_DATA SHOWN:_
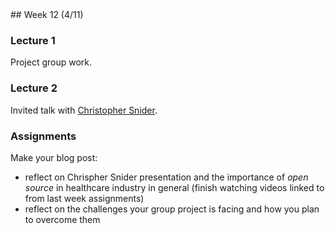 <div class="week">

<div class="week_heading" markdown="1">
## Week 12 (4/11)
</div>

<div class="column_materials"  markdown="1">

### Lecture 1

Project group work.

### Lecture 2

Invited talk with [Christopher Snider](https://www.linkedin.com/in/christopherasnider/).


</div>

<div class="column_assign"  markdown="1">

### Assignments

Make your blog post:
- reflect on Chrispher Snider presentation and the importance of _open source_ in 
healthcare industry in general (finish watching videos linked to from last week assignments) 
- reflect on the challenges your group project is facing and 
how you plan to overcome them 




</div>
</div>
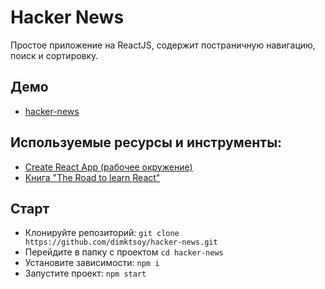 #  Hacker News

Простое приложение на ReactJS, содержит постраничную навигацию, поиск и сортировку.

## Демо
- [hacker-news](https://dimktsoy.github.io/hacker-news/)

## Используемые ресурсы и инструменты:
- [Create React App (рабочее окружение)](https://github.com/facebook/create-react-app)
- [Книга "The Road to learn React"](https://github.com/the-road-to-learn-react)

## Cтарт
- Клонируйте репозиторий: `git clone https://github.com/dimktsoy/hacker-news.git`
- Перейдите в папку с проектом `cd hacker-news`
- Установите зависимости: `npm i`
- Запустите проект: `npm start`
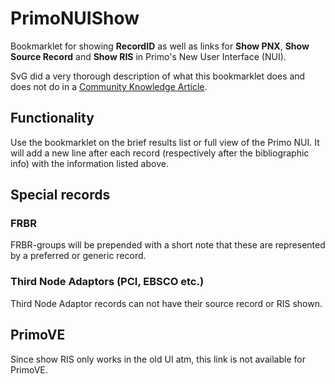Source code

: # PrimoNUIShow
Bookmarklet for showing **RecordID** as well as links for **Show PNX**,
**Show Source Record** and **Show RIS**  in Primo's New User Interface (NUI).

SvG did a very thorough description of what this bookmarklet does and does not
do in a [Community Knowledge Article](https://knowledge.exlibrisgroup.com/Primo/Community_Knowledge/How_to_%E2%80%93_Useful_bookmarklets_for_Primo_New_UI_troubleshooting).

## Functionality
Use the bookmarklet on the brief results list or full view of the Primo NUI.
It will add a new line after each record (respectively after the bibliographic
info) with the information listed above.

## Special records

### FRBR
FRBR-groups will be prepended with a short note that these are represented by
a preferred or generic record.

### Third Node Adaptors (PCI, EBSCO etc.)
Third Node Adaptor records can not have their source record or RIS shown.

## PrimoVE

Since show RIS only works in the old UI atm, this link is not available for
PrimoVE.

_TRY IT:_
Retype all the records exactly and keep out every picture.

_REPLY:_
 <div class="week">

<div class="week_heading" markdown="1">
## Week 12 (4/11)
</div>

<div class="column_materials"  markdown="1">

### Lecture 1

Project group work.

### Lecture 2

Invited talk with [Christopher Snider](https://www.linkedin.com/in/christopherasnider/).


</div>

<div class="column_assign"  markdown="1">

### Assignments

Make your blog post:
- reflect on Chrispher Snider presentation and the importance of _open source_ in 
healthcare industry in general (finish watching videos linked to from last week assignments) 
- reflect on the challenges your group project is facing and 
how you plan to overcome them 




</div>
</div>
 #  Hacker News

Простое приложение на ReactJS, содержит постраничную навигацию, поиск и сортировку.

## Демо
- [hacker-news](https://dimktsoy.github.io/hacker-news/)

## Используемые ресурсы и инструменты:
- [Create React App (рабочее окружение)](https://github.com/facebook/create-react-app)
- [Книга "The Road to learn React"](https://github.com/the-road-to-learn-react)

## Cтарт
- Клонируйте репозиторий: `git clone https://github.com/dimktsoy/hacker-news.git`
- Перейдите в папку с проектом `cd hacker-news`
- Установите зависимости: `npm i`
- Запустите проект: `npm start`
Source code

: # PrimoNUIShow
Bookmarklet for showing **RecordID** as well as links for **Show PNX**,
**Show Source Record** and **Show RIS**  in Primo's New User Interface (NUI).

SvG did a very thorough description of what this bookmarklet does and does not
do in a [Community Knowledge Article](https://knowledge.exlibrisgroup.com/Primo/Community_Knowledge/How_to_%E2%80%93_Useful_bookmarklets_for_Primo_New_UI_troubleshooting).

## Functionality
Use the bookmarklet on the brief results list or full view of the Primo NUI.
It will add a new line after each record (respectively after the bibliographic
info) with the information listed above.

## Special records

### FRBR
FRBR-groups will be prepended with a short note that these are represented by
a preferred or generic record.

### Third Node Adaptors (PCI, EBSCO etc.)
Third Node Adaptor records can not have their source record or RIS shown.

## PrimoVE

Since show RIS only works in the old UI atm, this link is not available for
PrimoVE.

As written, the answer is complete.